What warranties? I assume you’re comparing it to ext4 and not e.g. ZFS?

speed_spread 2 days ago | parent [-]

Here are a few

- mandatory byte-range locks enforced by the kernel

- explicit sharing modes

- guarantees around write ordering and durability

- safe delete-on-close

- first-class cache coherency contracts for networked access

POSIX aims for portability while NTFS/Win32 aims for explicit contracts and enforced behavior. For apps assuming POSIX semantics (e.g. git) NTFS feels rigid and weird. Coming the other way from NTFS, POSIX looks "optimistic" if not downright sloppy.

Of course ZFS et al. are more theoretically more robust than EXT4 but are still limited by the lowest common denominator POSIX API. Maybe you can detect that you're dealing with a ZFS backed volume and use extra ioctls to improve things but its still a messy business.

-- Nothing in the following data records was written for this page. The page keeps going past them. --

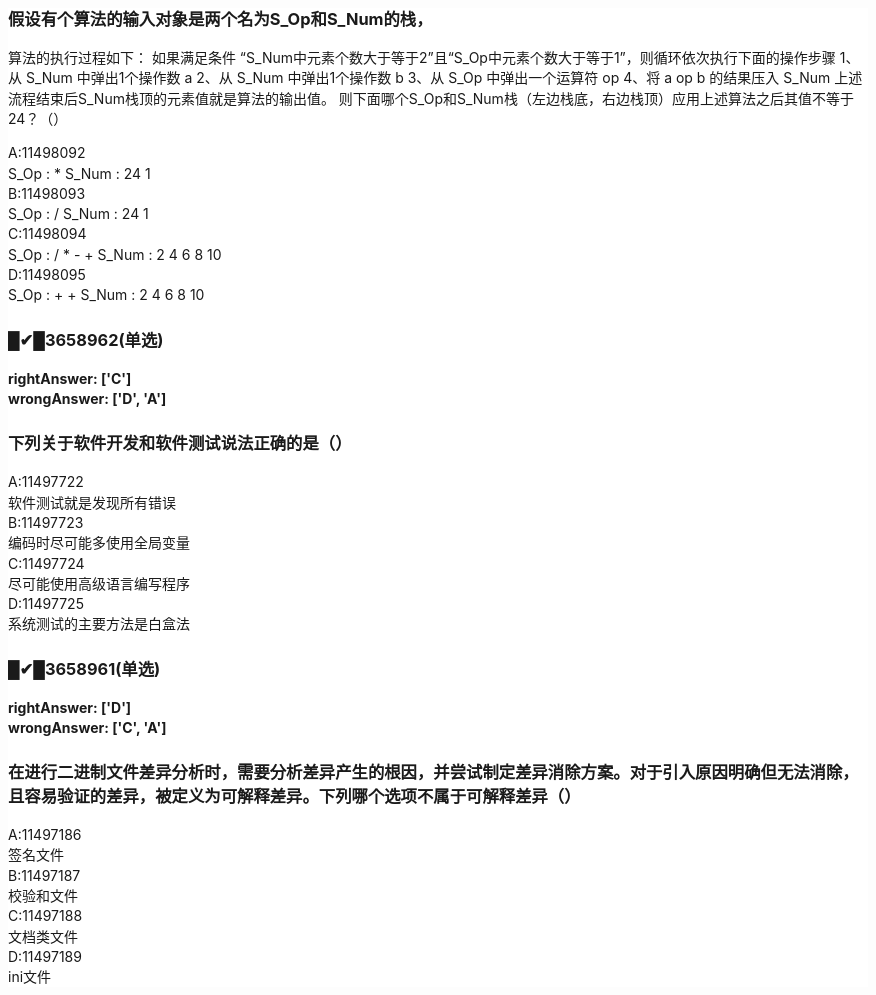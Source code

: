 ### 假设有个算法的输入对象是两个名为S_Op和S_Num的栈，
算法的执行过程如下：
如果满足条件 “S_Num中元素个数大于等于2”且“S_Op中元素个数大于等于1”，则循环依次执行下面的操作步骤
    1、从 S_Num 中弹出1个操作数 a 
    2、从 S_Num 中弹出1个操作数 b
    3、从 S_Op 中弹出一个运算符 op
    4、将 a op b 的结果压入 S_Num
上述流程结束后S_Num栈顶的元素值就是算法的输出值。
则下面哪个S_Op和S_Num栈（左边栈底，右边栈顶）应用上述算法之后其值不等于24？（）  
  
A:11498092  
S_Op  : *
S_Num : 24 1  
B:11498093  
S_Op  : /
S_Num : 24 1  
C:11498094  
S_Op  : / * - + 
S_Num : 2 4 6 8 10  
D:11498095  
S_Op  : + +
S_Num : 2 4 6 8 10  
  
### █✔█3658962(单选)  
**rightAnswer: ['C']**  
**wrongAnswer: ['D', 'A']**  
  
### 下列关于软件开发和软件测试说法正确的是（）  
  
A:11497722  
软件测试就是发现所有错误  
B:11497723  
编码时尽可能多使用全局变量  
C:11497724  
尽可能使用高级语言编写程序  
D:11497725  
系统测试的主要方法是白盒法  
  
### █✔█3658961(单选)  
**rightAnswer: ['D']**  
**wrongAnswer: ['C', 'A']**  
  
### 在进行二进制文件差异分析时，需要分析差异产生的根因，并尝试制定差异消除方案。对于引入原因明确但无法消除，且容易验证的差异，被定义为可解释差异。下列哪个选项不属于可解释差异（）  
  
A:11497186  
签名文件  
B:11497187  
校验和文件  
C:11497188  
文档类文件  
D:11497189  
ini文件  
  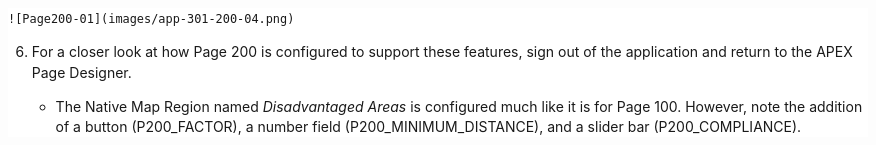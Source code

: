     ![Page200-01](images/app-301-200-04.png)

6. For a closer look at how Page 200 is configured to support these features, sign out of the application and return to the APEX Page Designer.

    - The Native Map Region named *Disadvantaged Areas* is configured much like it is for Page 100. However, note the addition of a button (P200\_FACTOR), a number field (P200\_MINIMUM\_DISTANCE), and a slider bar (P200\_COMPLIANCE).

johncolanduoni a day ago | parent | next [-]

These are pretty much all about mandatory locking. Which giveth and taketh away in my experience. I’ve had substantially fewer weird file handling bugs in my Linux code than my Windows code. POSIX is very loosey-goosey in general, but Linux’s VFS system + ext4 has a much stronger model than the general POSIX guarantees.

`FILE_FLAG_DELETE_ON_CLOSE`’s equivalent on Posix is just rm. Windows doesn’t let you open new handles to `FILE_FLAG_DELETE_ON_CLOSE`ed files anyway, so it’s effectively the same. The inode will get deleted when the last file description is removed.

NFS is a disaster though, I’ll give you that one. Though mandatory locks on SMB shares hanging is also very aggravating in its own right.

pjmlp 2 days ago | parent | prev [-]

Also to point out that outside UNIX, surviving mainframe and micros, the filesystems are closer to NTFS than UNIX world, in regards to what is enforced.

There is also the note that some of them are more database like, than classical filesystems.

Ah, and modern Windows also has Resilient File System (ReFS), which is used on Dev Drives.